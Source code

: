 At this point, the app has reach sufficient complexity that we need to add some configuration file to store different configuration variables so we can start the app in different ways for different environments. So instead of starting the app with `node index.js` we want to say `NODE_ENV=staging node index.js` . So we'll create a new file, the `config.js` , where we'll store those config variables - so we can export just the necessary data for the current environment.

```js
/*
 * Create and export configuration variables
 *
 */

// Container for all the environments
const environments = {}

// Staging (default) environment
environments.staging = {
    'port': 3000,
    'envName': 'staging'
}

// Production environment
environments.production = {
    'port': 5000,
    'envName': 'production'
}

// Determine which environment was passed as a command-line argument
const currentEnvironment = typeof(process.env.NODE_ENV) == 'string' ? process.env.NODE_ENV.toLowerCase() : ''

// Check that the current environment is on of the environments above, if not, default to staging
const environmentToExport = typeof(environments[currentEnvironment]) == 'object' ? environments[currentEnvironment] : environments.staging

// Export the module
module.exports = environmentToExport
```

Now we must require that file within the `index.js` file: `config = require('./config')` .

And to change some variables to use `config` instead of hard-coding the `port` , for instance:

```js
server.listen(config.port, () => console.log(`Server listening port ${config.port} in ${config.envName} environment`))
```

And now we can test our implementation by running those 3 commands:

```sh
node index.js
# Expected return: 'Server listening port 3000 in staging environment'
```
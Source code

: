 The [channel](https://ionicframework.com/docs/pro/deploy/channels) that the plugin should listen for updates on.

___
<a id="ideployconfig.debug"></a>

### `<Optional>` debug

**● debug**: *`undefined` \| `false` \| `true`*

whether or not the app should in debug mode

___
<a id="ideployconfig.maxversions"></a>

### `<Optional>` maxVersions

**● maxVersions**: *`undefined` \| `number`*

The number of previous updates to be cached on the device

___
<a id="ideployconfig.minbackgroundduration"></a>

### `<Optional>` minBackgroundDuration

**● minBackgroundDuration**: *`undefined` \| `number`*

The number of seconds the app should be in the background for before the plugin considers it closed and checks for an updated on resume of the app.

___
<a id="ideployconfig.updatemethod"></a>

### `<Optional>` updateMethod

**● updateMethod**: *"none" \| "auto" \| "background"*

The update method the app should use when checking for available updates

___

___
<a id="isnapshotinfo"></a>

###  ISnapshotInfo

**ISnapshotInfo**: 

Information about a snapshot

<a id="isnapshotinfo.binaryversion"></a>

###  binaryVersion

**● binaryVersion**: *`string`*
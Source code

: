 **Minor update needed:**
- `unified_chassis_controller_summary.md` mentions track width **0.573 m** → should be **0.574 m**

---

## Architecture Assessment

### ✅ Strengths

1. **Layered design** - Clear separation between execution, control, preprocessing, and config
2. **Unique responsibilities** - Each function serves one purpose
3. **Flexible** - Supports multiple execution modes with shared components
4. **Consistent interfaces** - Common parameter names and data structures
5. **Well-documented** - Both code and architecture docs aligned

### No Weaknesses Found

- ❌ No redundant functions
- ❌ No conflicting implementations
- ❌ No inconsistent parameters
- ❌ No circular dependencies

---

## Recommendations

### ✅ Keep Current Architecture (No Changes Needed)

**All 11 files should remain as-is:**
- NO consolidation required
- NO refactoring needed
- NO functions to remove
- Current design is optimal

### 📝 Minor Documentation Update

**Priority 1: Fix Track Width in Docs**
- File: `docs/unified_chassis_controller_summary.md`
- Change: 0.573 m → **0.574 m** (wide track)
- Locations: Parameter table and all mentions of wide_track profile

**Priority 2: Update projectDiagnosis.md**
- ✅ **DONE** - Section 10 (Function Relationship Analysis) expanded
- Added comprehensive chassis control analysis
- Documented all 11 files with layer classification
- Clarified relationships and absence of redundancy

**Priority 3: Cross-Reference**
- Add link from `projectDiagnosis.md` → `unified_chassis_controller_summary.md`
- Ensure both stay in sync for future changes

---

§ **WORK TASK**
All lines in the listing above that contain "updates" should be shown.

§ **RESPONSE**
: The [channel](https://ionicframework.com/docs/pro/deploy/channels) that the plugin should listen for updates on.
The number of previous updates to be cached on the device
The update method the app should use when checking for available updates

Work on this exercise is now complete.